## Supplied records
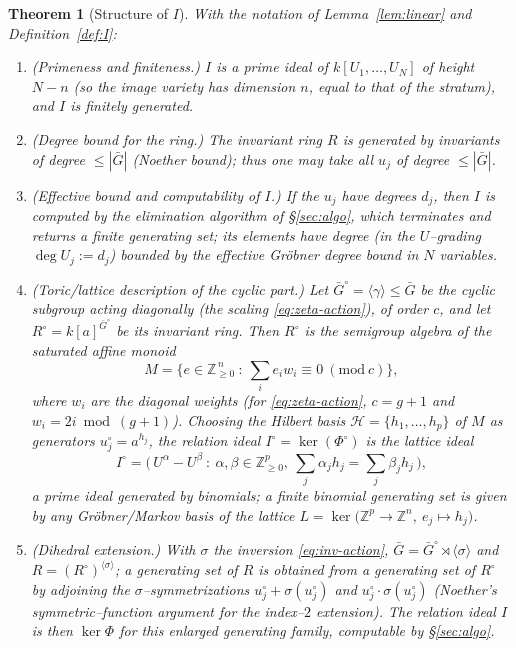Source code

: \documentclass{amsart}
\newtheorem{theorem}{Theorem}
\theoremstyle{definition}
\begin{document}
\begin{theorem}[Structure of $I$]\label{thm:main}
With the notation of Lemma~\ref{lem:linear} and Definition~\ref{def:I}:
\begin{enumerate}
\item[(a)] \emph{(Primeness and finiteness.)} $I$ is a prime ideal of
$k[U_1,\dots,U_N]$ of height $N-n$ (so the image variety has dimension $n$, equal
to that of the stratum), and $I$ is finitely generated.
\item[(b)] \emph{(Degree bound for the ring.)} The invariant ring $R$ is generated
by invariants of degree $\le |\bar G|$ (Noether bound); thus one may take all
$u_j$ of degree $\le|\bar G|$.
\item[(c)] \emph{(Effective bound and computability of $I$.)} If the $u_j$ have
degrees $d_j$, then $I$ is computed by the elimination algorithm of
\S\ref{sec:algo}, which terminates and returns a finite generating set; its
elements have degree (in the $U$--grading $\deg U_j:=d_j$) bounded by the
effective Gr\"obner degree bound in $N$ variables.
\item[(d)] \emph{(Toric/lattice description of the cyclic part.)} Let
$\bar G^{\circ}=\langle\gamma\rangle\le\bar G$ be the cyclic subgroup acting
diagonally (the scaling \eqref{eq:zeta-action}), of order $c$, and let
$R^{\circ}=k[a]^{\bar G^{\circ}}$ be its invariant ring. Then $R^{\circ}$ is the
semigroup algebra of the saturated affine monoid
\[
 M=\{e\in\mathbb{Z}_{\ge0}^{\,n}\ :\ \textstyle\sum_i e_i w_i\equiv 0\ (\mathrm{mod}\ c)\},
\]
where $w_i$ are the diagonal weights (for \eqref{eq:zeta-action}, $c=g+1$ and
$w_i=2i\bmod(g+1)$). Choosing the Hilbert basis
$\mathcal H=\{h_1,\dots,h_p\}$ of $M$ as generators $u^{\circ}_j=a^{h_j}$, the
relation ideal $I^{\circ}=\ker(\Phi^{\circ})$ is the \emph{lattice ideal}
\begin{equation}\label{eq:toric}
 I^{\circ}=\bigl(\,U^{\alpha}-U^{\beta}\ :\ \alpha,\beta\in\mathbb{Z}_{\ge0}^{p},\
 \textstyle\sum_j \alpha_j h_j=\sum_j\beta_j h_j\,\bigr),
\end{equation}
a prime ideal generated by \emph{binomials}; a finite binomial generating set is
given by any Gr\"obner/Markov basis of the lattice
$L=\ker\bigl(\mathbb{Z}^{p}\to\mathbb{Z}^{n},\ e_j\mapsto h_j\bigr)$.
\item[(e)] \emph{(Dihedral extension.)} With $\sigma$ the inversion
\eqref{eq:inv-action}, $\bar G=\bar G^{\circ}\rtimes\langle\sigma\rangle$ and
$R=(R^{\circ})^{\langle\sigma\rangle}$; a generating set of $R$ is obtained from a
generating set of $R^{\circ}$ by adjoining the $\sigma$--symmetrizations
$u^{\circ}_j+\sigma(u^{\circ}_j)$ and $u^{\circ}_j\cdot\sigma(u^{\circ}_j)$
(Noether's symmetric--function argument for the index--$2$ extension). The
relation ideal $I$ is then $\ker\Phi$ for this enlarged generating family,
computable by \S\ref{sec:algo}.
\end{enumerate}
\end{theorem}
\end{document}
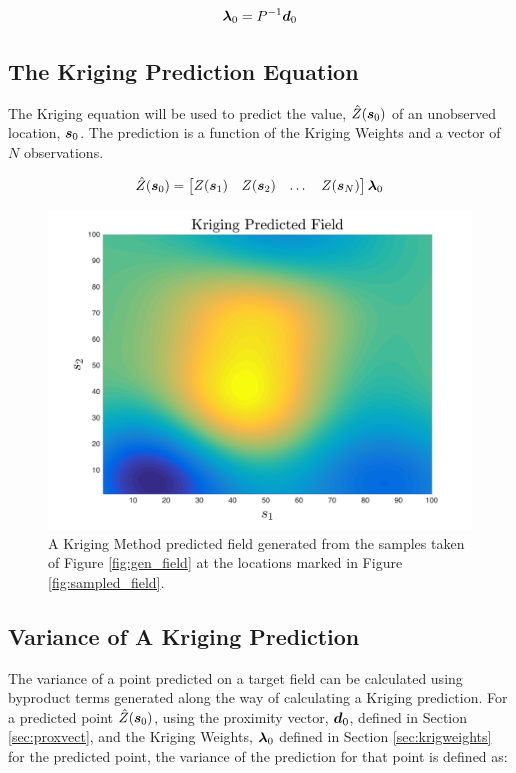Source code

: \begin{equation}
    {\it{\boldsymbol{\lambda}}}_{0} = P^{-1}{\it{\boldsymbol{d}}}_{0}
    \label{eq:krigweights}
\end{equation}

\subsection{The Kriging Prediction Equation}
The Kriging equation will be used to predict the value, $\hat{Z}({\it{\boldsymbol{s}}}_0)$ of an unobserved location, ${\it{\boldsymbol{s}}}_0$. The prediction is a function of the Kriging Weights and a vector of $N$ observations. 

\begin{equation}
    \hat{Z}({\it{\boldsymbol{s}}}_0) = \begin{bmatrix} Z({\it{\boldsymbol{s}}}_1) & Z({\it{\boldsymbol{s}}}_2) & \dots & Z({\it{\boldsymbol{s}}}_N) \end{bmatrix}{\it{\boldsymbol{\lambda}}}_{0}
    \label{eq:krigeq}
\end{equation}

\begin{figure}[!]
    \centering
    \includegraphics[width=0.8\linewidth]{figures/kriging_prediction.png}
    \caption{A Kriging Method predicted field generated from the samples taken of Figure \ref{fig:gen_field} at the locations marked in Figure \ref{fig:sampled_field}.}
    \label{fig:krig_field}
\end{figure}

\subsection{Variance of A Kriging Prediction}
The variance of a point predicted on a target field can be calculated using byproduct terms generated along the way of calculating a Kriging prediction. For a predicted point $\hat{Z}({\it{\boldsymbol{s}}}_0)$, using the proximity vector, ${\it{\boldsymbol{d}}}_0$, defined in Section \ref{sec:proxvect}, and the Kriging Weights, ${\it{\boldsymbol{\lambda}}}_0$ defined in Section \ref{sec:krigweights} for the predicted point, the variance of the prediction for that point is defined as:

## The problem
Nothing but the lines from the top of the data above through the line containing "of $M$ as generators" should be output, exactly as written and without the pictures.

## Answer box
Source code

: \documentclass{amsart}
\newtheorem{theorem}{Theorem}
\theoremstyle{definition}
\begin{document}
\begin{theorem}[Structure of $I$]\label{thm:main}
With the notation of Lemma~\ref{lem:linear} and Definition~\ref{def:I}:
\begin{enumerate}
\item[(a)] \emph{(Primeness and finiteness.)} $I$ is a prime ideal of
$k[U_1,\dots,U_N]$ of height $N-n$ (so the image variety has dimension $n$, equal
to that of the stratum), and $I$ is finitely generated.
\item[(b)] \emph{(Degree bound for the ring.)} The invariant ring $R$ is generated
by invariants of degree $\le |\bar G|$ (Noether bound); thus one may take all
$u_j$ of degree $\le|\bar G|$.
\item[(c)] \emph{(Effective bound and computability of $I$.)} If the $u_j$ have
degrees $d_j$, then $I$ is computed by the elimination algorithm of
\S\ref{sec:algo}, which terminates and returns a finite generating set; its
elements have degree (in the $U$--grading $\deg U_j:=d_j$) bounded by the
effective Gr\"obner degree bound in $N$ variables.
\item[(d)] \emph{(Toric/lattice description of the cyclic part.)} Let
$\bar G^{\circ}=\langle\gamma\rangle\le\bar G$ be the cyclic subgroup acting
diagonally (the scaling \eqref{eq:zeta-action}), of order $c$, and let
$R^{\circ}=k[a]^{\bar G^{\circ}}$ be its invariant ring. Then $R^{\circ}$ is the
semigroup algebra of the saturated affine monoid
\[
 M=\{e\in\mathbb{Z}_{\ge0}^{\,n}\ :\ \textstyle\sum_i e_i w_i\equiv 0\ (\mathrm{mod}\ c)\},
\]
where $w_i$ are the diagonal weights (for \eqref{eq:zeta-action}, $c=g+1$ and
$w_i=2i\bmod(g+1)$). Choosing the Hilbert basis
$\mathcal H=\{h_1,\dots,h_p\}$ of $M$ as generators $u^{\circ}_j=a^{h_j}$, the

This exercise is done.